Millions of flamingos live on the lake, giving the illusion of an undulating pink quilt on the lake’s surface.  Parts of the lake are natural hot springs, as much of Kenya is like Yellowstone National Park – volcanic soil, craters, hot springs, canyons, and more.  It was difficult to get good photos from the plane, as my lens would find its way out of the plane and then get almost pulled out of my hands!  And when I remembered to keep my camera completely IN the plane, it seemed that each time I pressed the shutter, we encountered a bit of turbulence.  Add to this the fact that we were warned we would be cold and should wear a jumper (sweater), so I had on a polar fleece sweatshirt.  Given that it was 11:15 when we took off on a very warm (and getting warmer) day, the fleece was a BIG mistake.  I was SO HOT!!  The heat added to the turbulence, but it was still such an incredible experience!  At times I just put down my camera and enjoyed the spectacle!  Joachim would fly down quite close to the lake, and huge flocks of flamingos would scamper across the water on their spindly pink legs and take off in flight, seemingly in unison.  It was AMAZING!!!  We made several passes around the lake, getting closer each time, and then we flew on to the next rendezvous point near Roberts Camp, where we would be staying for the next two nights.  This time, the landing strip was gravel and dirt, but our landing was a very smooth one, somehow!  Just after we landed, a car drove through the gate with a couple of men who were there to fetch us.  Joachim secured the plane, and the six of us (Joachim was as tall as Rex) piled into a little Toyota and took off for Roberts Camp, which thankfully was only about a five minute drive away.

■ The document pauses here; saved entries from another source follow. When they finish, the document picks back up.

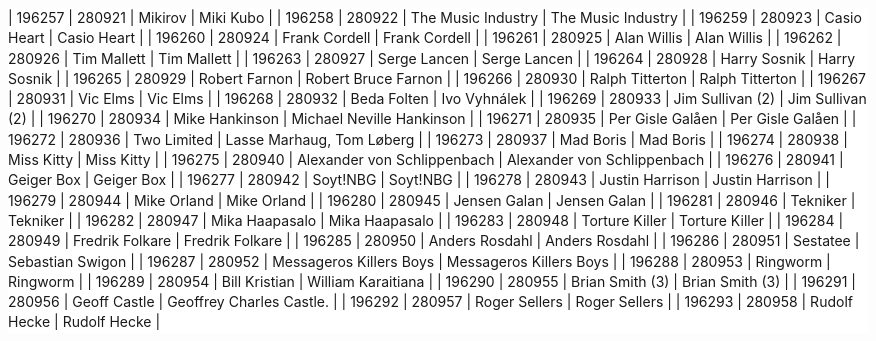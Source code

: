 | 196257 | 280921 | Mikirov | Miki Kubo |
| 196258 | 280922 | The Music Industry | The Music Industry |
| 196259 | 280923 | Casio Heart | Casio Heart |
| 196260 | 280924 | Frank Cordell | Frank Cordell |
| 196261 | 280925 | Alan Willis | Alan Willis |
| 196262 | 280926 | Tim Mallett | Tim Mallett |
| 196263 | 280927 | Serge Lancen | Serge Lancen |
| 196264 | 280928 | Harry Sosnik | Harry Sosnik |
| 196265 | 280929 | Robert Farnon | Robert Bruce Farnon |
| 196266 | 280930 | Ralph Titterton | Ralph Titterton |
| 196267 | 280931 | Vic Elms | Vic Elms |
| 196268 | 280932 | Beda Folten | Ivo Vyhnálek |
| 196269 | 280933 | Jim Sullivan (2) | Jim Sullivan (2) |
| 196270 | 280934 | Mike Hankinson | Michael Neville Hankinson |
| 196271 | 280935 | Per Gisle Galåen | Per Gisle Galåen |
| 196272 | 280936 | Two Limited | Lasse Marhaug, Tom Løberg |
| 196273 | 280937 | Mad Boris | Mad Boris |
| 196274 | 280938 | Miss Kitty | Miss Kitty |
| 196275 | 280940 | Alexander von Schlippenbach | Alexander von Schlippenbach |
| 196276 | 280941 | Geiger Box | Geiger Box |
| 196277 | 280942 | Soyt!NBG | Soyt!NBG |
| 196278 | 280943 | Justin Harrison | Justin Harrison |
| 196279 | 280944 | Mike Orland | Mike Orland |
| 196280 | 280945 | Jensen Galan | Jensen Galan |
| 196281 | 280946 | Tekniker | Tekniker |
| 196282 | 280947 | Mika Haapasalo | Mika Haapasalo |
| 196283 | 280948 | Torture Killer | Torture Killer |
| 196284 | 280949 | Fredrik Folkare | Fredrik Folkare |
| 196285 | 280950 | Anders Rosdahl | Anders Rosdahl |
| 196286 | 280951 | Sestatee | Sebastian Swigon |
| 196287 | 280952 | Messageros Killers Boys | Messageros Killers Boys |
| 196288 | 280953 | Ringworm | Ringworm |
| 196289 | 280954 | Bill Kristian | William Karaitiana |
| 196290 | 280955 | Brian Smith (3) | Brian Smith (3) |
| 196291 | 280956 | Geoff Castle | Geoffrey Charles Castle. |
| 196292 | 280957 | Roger Sellers | Roger Sellers |
| 196293 | 280958 | Rudolf Hecke | Rudolf Hecke |
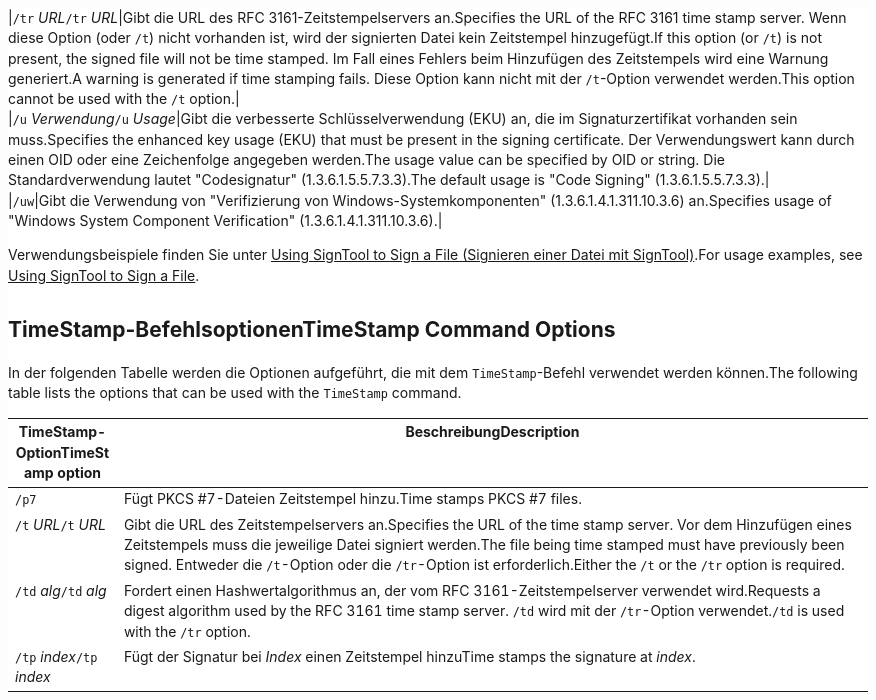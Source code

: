 |<span data-ttu-id="9eea9-219">`/tr` *URL*</span><span class="sxs-lookup"><span data-stu-id="9eea9-219">`/tr`  *URL*</span></span>|<span data-ttu-id="9eea9-220">Gibt die URL des RFC 3161-Zeitstempelservers an.</span><span class="sxs-lookup"><span data-stu-id="9eea9-220">Specifies the URL of the RFC 3161 time stamp server.</span></span> <span data-ttu-id="9eea9-221">Wenn diese Option (oder `/t`) nicht vorhanden ist, wird der signierten Datei kein Zeitstempel hinzugefügt.</span><span class="sxs-lookup"><span data-stu-id="9eea9-221">If this option (or `/t`) is not present, the signed file will not be time stamped.</span></span> <span data-ttu-id="9eea9-222">Im Fall eines Fehlers beim Hinzufügen des Zeitstempels wird eine Warnung generiert.</span><span class="sxs-lookup"><span data-stu-id="9eea9-222">A warning is generated if time stamping fails.</span></span> <span data-ttu-id="9eea9-223">Diese Option kann nicht mit der `/t`-Option verwendet werden.</span><span class="sxs-lookup"><span data-stu-id="9eea9-223">This option cannot be used with the `/t` option.</span></span>|  
|<span data-ttu-id="9eea9-224">`/u` *Verwendung*</span><span class="sxs-lookup"><span data-stu-id="9eea9-224">`/u`  *Usage*</span></span>|<span data-ttu-id="9eea9-225">Gibt die verbesserte Schlüsselverwendung (EKU) an, die im Signaturzertifikat vorhanden sein muss.</span><span class="sxs-lookup"><span data-stu-id="9eea9-225">Specifies the enhanced key usage (EKU) that must be present in the signing certificate.</span></span> <span data-ttu-id="9eea9-226">Der Verwendungswert kann durch einen OID oder eine Zeichenfolge angegeben werden.</span><span class="sxs-lookup"><span data-stu-id="9eea9-226">The usage value can be specified by OID or string.</span></span> <span data-ttu-id="9eea9-227">Die Standardverwendung lautet "Codesignatur" (1.3.6.1.5.5.7.3.3).</span><span class="sxs-lookup"><span data-stu-id="9eea9-227">The default usage is "Code Signing" (1.3.6.1.5.5.7.3.3).</span></span>|  
|`/uw`|<span data-ttu-id="9eea9-228">Gibt die Verwendung von "Verifizierung von Windows-Systemkomponenten" (1.3.6.1.4.1.311.10.3.6) an.</span><span class="sxs-lookup"><span data-stu-id="9eea9-228">Specifies usage of "Windows System Component Verification" (1.3.6.1.4.1.311.10.3.6).</span></span>|  
  
 <span data-ttu-id="9eea9-229">Verwendungsbeispiele finden Sie unter [Using SignTool to Sign a File (Signieren einer Datei mit SignTool)](/windows/desktop/SecCrypto/using-signtool-to-sign-a-file).</span><span class="sxs-lookup"><span data-stu-id="9eea9-229">For usage examples, see [Using SignTool to Sign a File](/windows/desktop/SecCrypto/using-signtool-to-sign-a-file).</span></span>  
  
<a name="TimeStamp"></a>   
## <a name="timestamp-command-options"></a><span data-ttu-id="9eea9-230">TimeStamp-Befehlsoptionen</span><span class="sxs-lookup"><span data-stu-id="9eea9-230">TimeStamp Command Options</span></span>  
 <span data-ttu-id="9eea9-231">In der folgenden Tabelle werden die Optionen aufgeführt, die mit dem `TimeStamp`-Befehl verwendet werden können.</span><span class="sxs-lookup"><span data-stu-id="9eea9-231">The following table lists the options that can be used with the `TimeStamp` command.</span></span>  
  
|<span data-ttu-id="9eea9-232">TimeStamp-Option</span><span class="sxs-lookup"><span data-stu-id="9eea9-232">TimeStamp option</span></span>|<span data-ttu-id="9eea9-233">Beschreibung</span><span class="sxs-lookup"><span data-stu-id="9eea9-233">Description</span></span>|  
|----------------------|-----------------|  
|`/p7`|<span data-ttu-id="9eea9-234">Fügt PKCS #7-Dateien Zeitstempel hinzu.</span><span class="sxs-lookup"><span data-stu-id="9eea9-234">Time stamps PKCS #7 files.</span></span>|  
|<span data-ttu-id="9eea9-235">`/t` *URL*</span><span class="sxs-lookup"><span data-stu-id="9eea9-235">`/t`  *URL*</span></span>|<span data-ttu-id="9eea9-236">Gibt die URL des Zeitstempelservers an.</span><span class="sxs-lookup"><span data-stu-id="9eea9-236">Specifies the URL of the time stamp server.</span></span> <span data-ttu-id="9eea9-237">Vor dem Hinzufügen eines Zeitstempels muss die jeweilige Datei signiert werden.</span><span class="sxs-lookup"><span data-stu-id="9eea9-237">The file being time stamped must have previously been signed.</span></span> <span data-ttu-id="9eea9-238">Entweder die `/t`-Option oder die `/tr`-Option ist erforderlich.</span><span class="sxs-lookup"><span data-stu-id="9eea9-238">Either the `/t` or the `/tr` option is required.</span></span>|  
|<span data-ttu-id="9eea9-239">`/td` *alg*</span><span class="sxs-lookup"><span data-stu-id="9eea9-239">`/td`  *alg*</span></span>|<span data-ttu-id="9eea9-240">Fordert einen Hashwertalgorithmus an, der vom RFC 3161-Zeitstempelserver verwendet wird.</span><span class="sxs-lookup"><span data-stu-id="9eea9-240">Requests a digest algorithm used by the RFC 3161 time stamp server.</span></span> <span data-ttu-id="9eea9-241">`/td` wird mit der `/tr`-Option verwendet.</span><span class="sxs-lookup"><span data-stu-id="9eea9-241">`/td` is used with the `/tr` option.</span></span>|  
|<span data-ttu-id="9eea9-242">`/tp` *index*</span><span class="sxs-lookup"><span data-stu-id="9eea9-242">`/tp` *index*</span></span>|<span data-ttu-id="9eea9-243">Fügt der Signatur bei *Index* einen Zeitstempel hinzu</span><span class="sxs-lookup"><span data-stu-id="9eea9-243">Time stamps the signature at *index*.</span></span>|  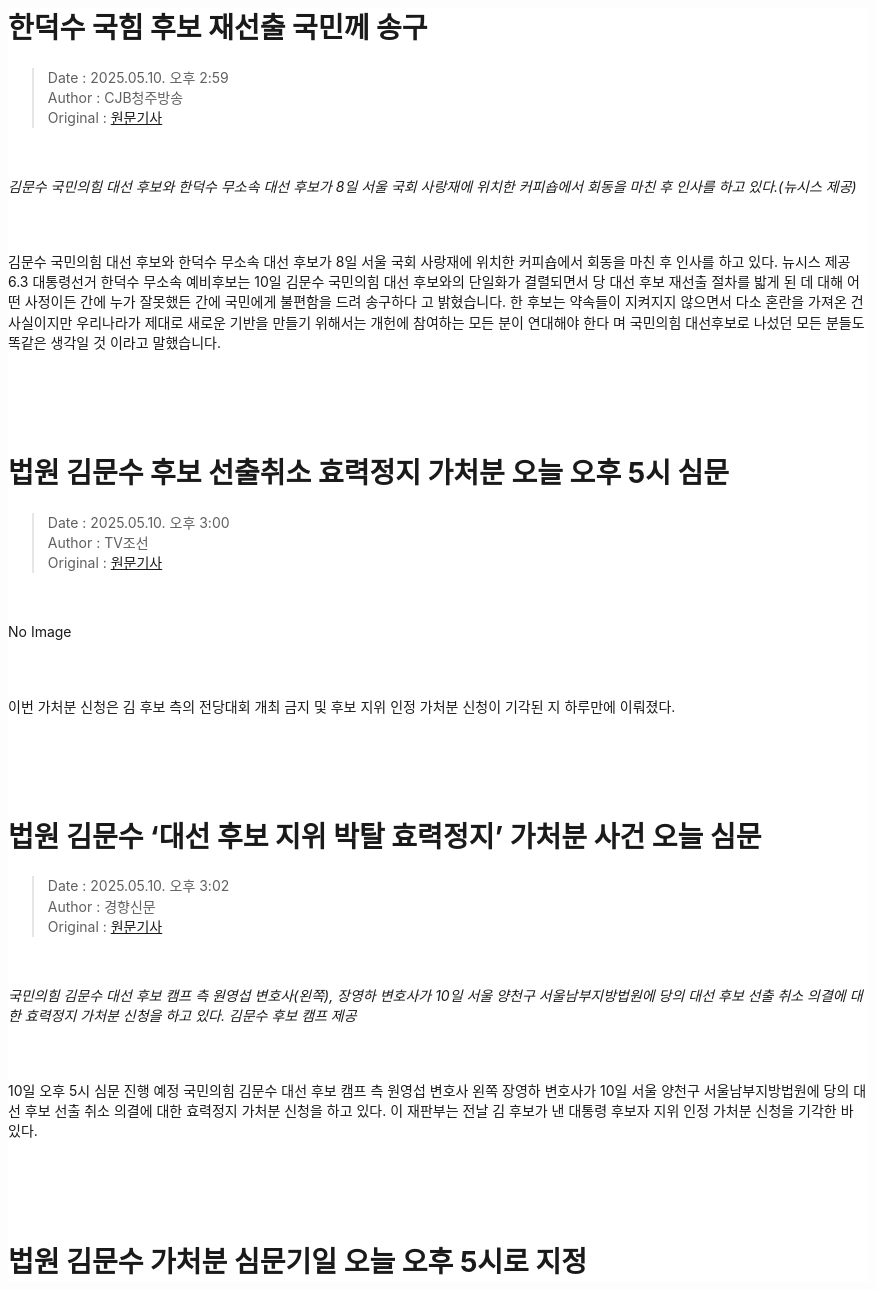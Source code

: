   
# 한덕수 국힘 후보 재선출 국민께 송구  
  
> Date : 2025.05.10. 오후 2:59  
> Author : CJB청주방송  
> Original : [원문기사](https://n.news.naver.com/mnews/article/655/0000025113?sid=102)  
<br/>  
  
<img alt="김문수 국민의힘 대선 후보와 한덕수 무소속 대선 후보가 8일 서울 국회 사랑재에 위치한 커피숍에서 회동을 마친 후 인사를 하고 있다.(뉴시스 제공)" class="_LAZY_LOADING _LAZY_LOADING_INIT_HIDE" src="https://imgnews.pstatic.net/image/655/2025/05/10/0000025113_001_20250510145912282.jpg?type=w860" id="img1" style="display: none;"></img><em class="img_desc">김문수 국민의힘 대선 후보와 한덕수 무소속 대선 후보가 8일 서울 국회 사랑재에 위치한 커피숍에서 회동을 마친 후 인사를 하고 있다.(뉴시스 제공)</em>  
<br/><br/>  
  
김문수 국민의힘 대선 후보와 한덕수 무소속 대선 후보가 8일 서울 국회 사랑재에 위치한 커피숍에서 회동을 마친 후 인사를 하고 있다.
뉴시스 제공 6.3 대통령선거 한덕수 무소속 예비후보는 10일 김문수 국민의힘 대선 후보와의 단일화가 결렬되면서 당 대선 후보 재선출 절차를 밟게 된 데 대해 어떤 사정이든 간에 누가 잘못했든 간에 국민에게 불편함을 드려 송구하다 고 밝혔습니다.
한 후보는 약속들이 지켜지지 않으면서 다소 혼란을 가져온 건 사실이지만 우리나라가 제대로 새로운 기반을 만들기 위해서는 개헌에 참여하는 모든 분이 연대해야 한다 며 국민의힘 대선후보로 나섰던 모든 분들도 똑같은 생각일 것 이라고 말했습니다.  
<br/><br/><br/>  

  
# 법원 김문수 후보 선출취소 효력정지 가처분 오늘 오후 5시 심문  
  
> Date : 2025.05.10. 오후 3:00  
> Author : TV조선  
> Original : [원문기사](https://n.news.naver.com/mnews/article/448/0000526677?sid=102)  
<br/>  
  
No Image  
<br/><br/>  
  
이번 가처분 신청은 김 후보 측의 전당대회 개최 금지 및 후보 지위 인정 가처분 신청이 기각된 지 하루만에 이뤄졌다.  
<br/><br/><br/>  

  
# 법원 김문수 ‘대선 후보 지위 박탈 효력정지’ 가처분 사건 오늘 심문  
  
> Date : 2025.05.10. 오후 3:02  
> Author : 경향신문  
> Original : [원문기사](https://n.news.naver.com/mnews/article/032/0003368589?sid=102)  
<br/>  
  
<img alt="국민의힘 김문수 대선 후보 캠프 측 원영섭 변호사(왼쪽), 장영하 변호사가 10일 서울 양천구 서울남부지방법원에 당의 대선 후보 선출 취소 의결에 대한 효력정지 가처분 신청을 하고 있다. 김문수 후보 캠프 제공" class="_LAZY_LOADING _LAZY_LOADING_INIT_HIDE" src="https://imgnews.pstatic.net/image/032/2025/05/10/0003368589_001_20250510150218215.jpg?type=w860" id="img1" style="display: none;"></img><em class="img_desc">국민의힘 김문수 대선 후보 캠프 측 원영섭 변호사(왼쪽), 장영하 변호사가 10일 서울 양천구 서울남부지방법원에 당의 대선 후보 선출 취소 의결에 대한 효력정지 가처분 신청을 하고 있다. 김문수 후보 캠프 제공</em>  
<br/><br/>  
  
10일 오후 5시 심문 진행 예정 국민의힘 김문수 대선 후보 캠프 측 원영섭 변호사 왼쪽 장영하 변호사가 10일 서울 양천구 서울남부지방법원에 당의 대선 후보 선출 취소 의결에 대한 효력정지 가처분 신청을 하고 있다.
이 재판부는 전날 김 후보가 낸 대통령 후보자 지위 인정 가처분 신청을 기각한 바 있다.  
<br/><br/><br/>  

  
# 법원 김문수 가처분 심문기일 오늘 오후 5시로 지정  
  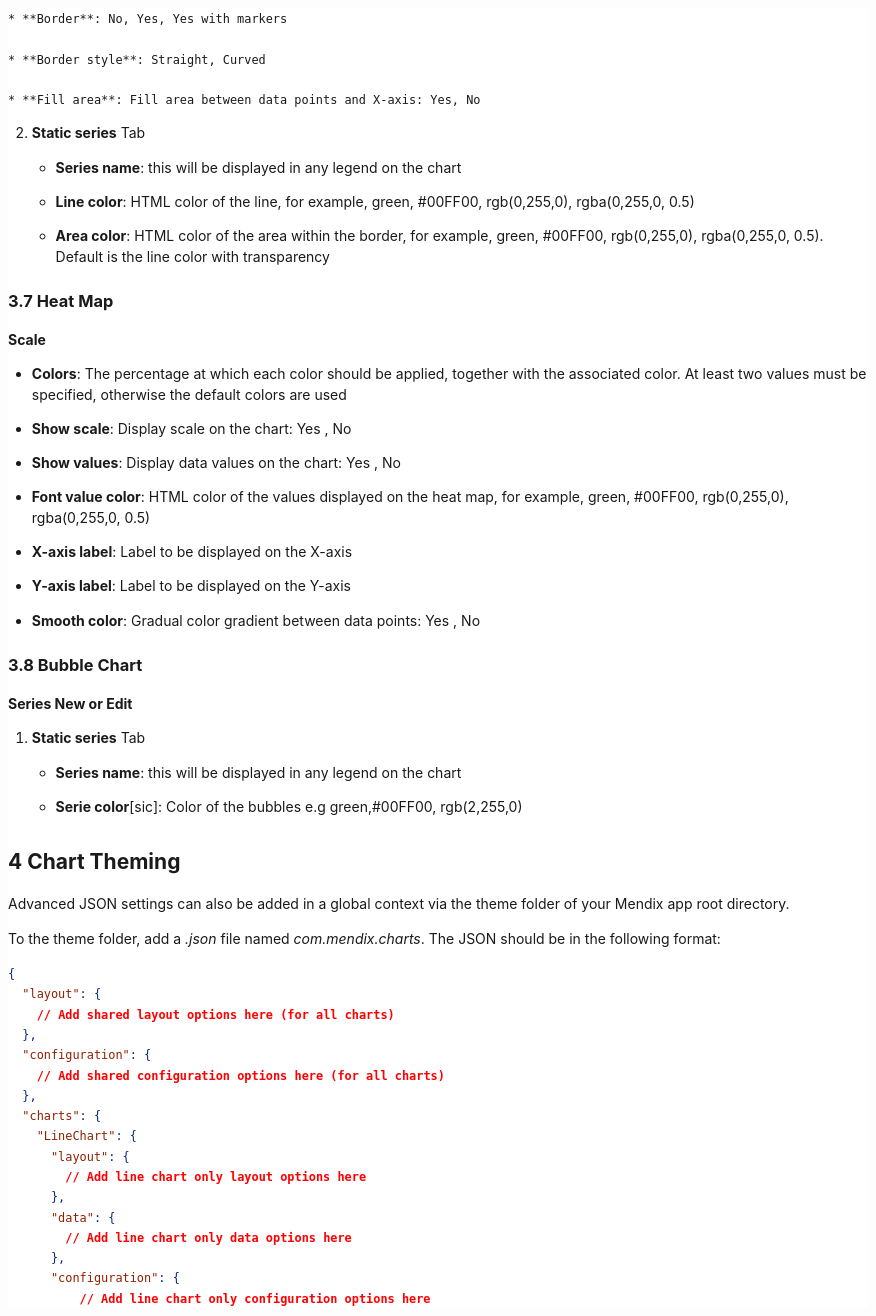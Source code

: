     * **Border**: No, Yes, Yes with markers

    * **Border style**: Straight, Curved

    * **Fill area**: Fill area between data points and X-axis: Yes, No

2. **Static series** Tab

    * **Series name**: this will be displayed in any legend on the chart

    * **Line color**: HTML color of the line, for example, green, #00FF00, rgb(0,255,0), rgba(0,255,0, 0.5)

    * **Area color**: HTML color of the area within the border, for example, green, #00FF00, rgb(0,255,0), rgba(0,255,0, 0.5). Default is the line color with transparency

### 3.7 Heat Map

**Scale**

* **Colors**: The percentage at which each color should be applied, together with the associated color. At least two values must be specified, otherwise the default colors are used

* **Show scale**: Display scale on the chart: Yes , No

* **Show values**: Display data values on the chart: Yes , No

* **Font value color**: HTML color of the values displayed on the heat map, for example, green, #00FF00, rgb(0,255,0), rgba(0,255,0, 0.5)

* **X-axis label**: Label to be displayed on the X-axis

* **Y-axis label**: Label to be displayed on the Y-axis

* **Smooth color**: Gradual color gradient between data points: Yes , No

### 3.8 Bubble Chart

**Series New or Edit**

1. **Static series** Tab

    * **Series name**: this will be displayed in any legend on the chart

    * **Serie color**[sic]: Color of the bubbles e.g green,#00FF00, rgb(2,255,0)

## 4 Chart Theming

Advanced JSON settings can also be added in a global context via the theme folder of your Mendix app root directory.

To the theme folder, add a *.json* file named *com.mendix.charts*. The JSON should be in the following format:

``` json
{
  "layout": {
    // Add shared layout options here (for all charts)
  },
  "configuration": {
    // Add shared configuration options here (for all charts)
  },
  "charts": {
    "LineChart": {
      "layout": {
        // Add line chart only layout options here
      },
      "data": {
        // Add line chart only data options here
      },
      "configuration": {
          // Add line chart only configuration options here
```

At the camp, we pulled out the box lunches that had traveled with us from the Ostrich Farm, to the airport, on the plane, and in the car to Roberts Camp and settled in at the Thirsty Goat Bar and Restaurant to enjoy our meal.  There was the usual hard-boiled egg, fruit, juice box (mango this time!), cookies, an ostrich sandwich.  A cool Tusker from the bar completed our meal.  We sat in the shade and watched even more splendidly feathered birds frolic in the trees, but it was still very hot.  I had pulled off my fleece before the plane had even come to a complete stop, and I was already down to just my camisole, but I was pretty uncomfortable.  Shortly, a man named David (Frank’s brother-in-law) appeared and led us to our new digs.  We would be sharing a house with Shelley and Keith, so we had plenty of room and we each had our own bathrooms.  David took Rex and me on a tour of the grounds, and before we had even gone a few yards, we had seen a gorgeous hornbeaked bird  and a graceful egret.  We stumbled upon a swimming pool, so I promptly took off my shoes and socks, unzipped the legs off my pants, and sat on the side of the pool, splashing cold water all over me.  AAAAHHHH!!!  Once I had cooled off a bit, I found a chaise and took a little siesta until I woke up hot again!

We made our way back to our house, and I’ve already written about my afternoon nature sightings (see my post from 12 January), although I will tell you that there were a few minutes I was thinking I might need to be wearing my adidas instead of flip flops when that croc was nearby!  After a bit, Pat, Margie, and Alan arrived from their plane ride, and they were exhausted, as they had driven all the way here and then taken their trip to Lake Bogoria.  Jess was with them and had been a really good sport by riding all the way and not getting to fly!  Shelley, Max, and Chris were still at the lake, photographing the birds up close, and we weren’t expecting them back until well after dark. The birds put on quite a show for us, with the prize being the Red and Yellow Barbet, which is a glorious bird!  At one point, there were probably a hundred birds on the feeder and on the ground below it!  Everyone cleaned up a bit and then we gathered back on our lanai for sundowners.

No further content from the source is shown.